EXERCISE DIRECTIONS: The printed result should hold only the lines from the opening of the data through the line bearing "an Associate Professor", exactly as given and without pictures.

[Dataset entries]

━━━

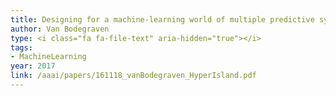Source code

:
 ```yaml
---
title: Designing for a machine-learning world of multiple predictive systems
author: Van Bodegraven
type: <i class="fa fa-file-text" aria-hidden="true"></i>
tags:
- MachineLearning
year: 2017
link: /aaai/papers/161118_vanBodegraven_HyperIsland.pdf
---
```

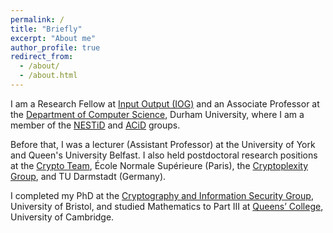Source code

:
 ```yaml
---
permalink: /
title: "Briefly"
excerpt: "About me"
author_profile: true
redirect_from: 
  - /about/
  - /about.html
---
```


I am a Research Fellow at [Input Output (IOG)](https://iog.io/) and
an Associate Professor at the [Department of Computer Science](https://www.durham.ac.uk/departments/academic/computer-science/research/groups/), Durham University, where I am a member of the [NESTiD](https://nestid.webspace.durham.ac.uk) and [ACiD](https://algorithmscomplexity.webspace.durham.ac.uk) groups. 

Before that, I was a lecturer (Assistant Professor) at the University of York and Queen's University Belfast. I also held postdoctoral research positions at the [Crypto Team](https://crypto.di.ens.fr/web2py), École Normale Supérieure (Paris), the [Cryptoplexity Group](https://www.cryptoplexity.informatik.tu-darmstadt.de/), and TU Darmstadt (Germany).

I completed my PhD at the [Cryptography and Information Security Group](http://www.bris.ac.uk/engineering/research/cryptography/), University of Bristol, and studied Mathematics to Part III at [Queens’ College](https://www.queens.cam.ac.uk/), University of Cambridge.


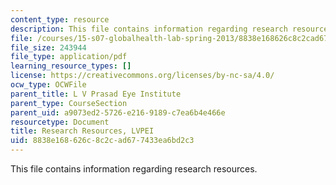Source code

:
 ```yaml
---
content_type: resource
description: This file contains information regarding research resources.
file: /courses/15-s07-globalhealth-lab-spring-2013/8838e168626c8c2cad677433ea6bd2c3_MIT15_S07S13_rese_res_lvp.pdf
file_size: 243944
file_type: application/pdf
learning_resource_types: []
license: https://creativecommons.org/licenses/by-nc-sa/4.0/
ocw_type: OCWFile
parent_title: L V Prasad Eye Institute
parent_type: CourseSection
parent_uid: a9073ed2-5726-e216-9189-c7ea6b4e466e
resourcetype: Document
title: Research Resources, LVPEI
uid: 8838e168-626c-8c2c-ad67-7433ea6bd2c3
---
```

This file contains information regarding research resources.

━━━

REPLY:
Source code

:
 ```yaml
---
title: Designing for a machine-learning world of multiple predictive systems
author: Van Bodegraven
type: <i class="fa fa-file-text" aria-hidden="true"></i>
tags:
- MachineLearning
year: 2017
link: /aaai/papers/161118_vanBodegraven_HyperIsland.pdf
---
```

Source code

:
 ```yaml
---
permalink: /
title: "Briefly"
excerpt: "About me"
author_profile: true
redirect_from: 
  - /about/
  - /about.html
---
```


I am a Research Fellow at [Input Output (IOG)](https://iog.io/) and
an Associate Professor at the [Department of Computer Science](https://www.durham.ac.uk/departments/academic/computer-science/research/groups/), Durham University, where I am a member of the [NESTiD](https://nestid.webspace.durham.ac.uk) and [ACiD](https://algorithmscomplexity.webspace.durham.ac.uk) groups. 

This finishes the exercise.